Except it wasn't the whole of her; it was just her head, lying on its side with its eyes open and blinking.

"Oh my god, oh my god..." I ran over and picked up her head in my hands. I had to do it carefully, because she had been lying there so long, unnoticed and unmoved, that one of her eyelids was stuck to the road. Where was her body? Why had no one noticed her here on a busy street? Why was she still alive? No answers. This is just how it was.

"Oh...I'm cold..." she said. "I've been so lonely."

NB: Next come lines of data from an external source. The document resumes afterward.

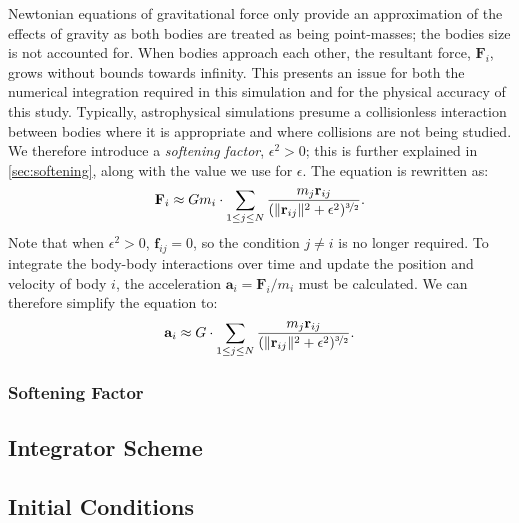 Newtonian equations of gravitational force only provide an approximation of the effects of gravity as both bodies are treated as being point-masses; the bodies size is not accounted for. When bodies approach each other, the resultant force, $\mathbf{F}_{i}$, grows without bounds towards infinity. This presents an issue for both the numerical integration required in this simulation and for the physical accuracy of this study. Typically, astrophysical simulations presume a collisionless interaction between bodies where it is appropriate and where collisions are not being studied. We therefore introduce a {\itshape softening factor\/}, $\epsilon^2>0$; this is further explained in \autoref{sec:softening}, along with the value we use for $\epsilon$. The equation is rewritten as:
\[
    \mathbf{F}_i\approx Gm_{i}\cdot \sum_{1\leq j\leq N}\frac{m_{j}\mathbf{r}_{ij}}{(\|\mathbf{r}_{ij}\|^2+\epsilon^2)^{\nicefrac{3}{2}}}.
\]
Note that when $\epsilon^2>0$, $\mathbf{f}_{ij}=0$, so the condition $j\neq i$ is no longer required. To integrate the body-body interactions over time and update the position and velocity of body $i$, the acceleration $\mathbf{a}_{i}=\mathbf{F}_{i}/m_{i}$ must be calculated. We can therefore simplify the equation to:
\[ 
    \mathbf{a}_i\approx G\cdot \sum_{1\leq j\leq N}\frac{m_{j}\mathbf{r}_{ij}}{(\|\mathbf{r}_{ij}\|^2+\epsilon^2)^{\nicefrac{3}{2}}}.
\]

\subsubsection{Softening Factor}\label{sec:softening}

{ \lipsum[9] }

\subsection{Integrator Scheme}

{ \lipsum[2-4] }

\subsection{Initial Conditions}

{ \lipsum[10] }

"I'm so sorry, I'm so sorry..."

I ran to the Garda station, which was a small shop just a few doors down. They seemed annoyed that I thought the issue of Greta's head was so important, and the guard grumbled as he looked at her blinking, forlorn expression; then he seemed to remember something. Yes - they had a body, it seemed. It had been found last week and put on ice. Her head could be reattached, although, he seemed to be saying by his manner, he hardly saw the point, as she was so old anyway.

We were taken to a facility of some kind where I laid Greta's head carefully in a vat of viscous pinkish fluid (I think they called it "bacta" in The Empire Strikes back) that would regenerate her tissues and prepare her to be reattached to her body - although, as a white-coated scientist informed me, she would "never fully be her old self as regards walking and suchlike."

She looked up at me from the liquid, wide-eyed. The horror of what had happened suddenly overwhelmed me as I imagined what it must have been like for her to lie helpless and afraid and lonely in the gutter for seven days. How had she not died? How could I have left her?

I started to cry and ran out of the room, and Liadain followed me and sat beside me while I sobbed. I was responsible for the whole thing, because of my selfishness. The feelings were awful; but when I woke up and told the dream to Liadain, we both laughed at the absurdity of the situation. Lonely severed heads. It felt very real and devastating at the time.

Swallowing Hair

woke up making a choking sound because of a dream where I had swallowed all this hair and gunk strung together like the gunk down a plughole, and I was pulling it out strand by strand from my throat

dreamed I was in a huge, enclosed city with a glass ceiling, on the run to or from something, and saw a huge amount of ice from the ceiling detach itself and tumble on to a crowded part of the main street, squashing and killing dozens of people and flattening them into a red mush - I was horrified and kept walking with my hands over my face, eyes wide.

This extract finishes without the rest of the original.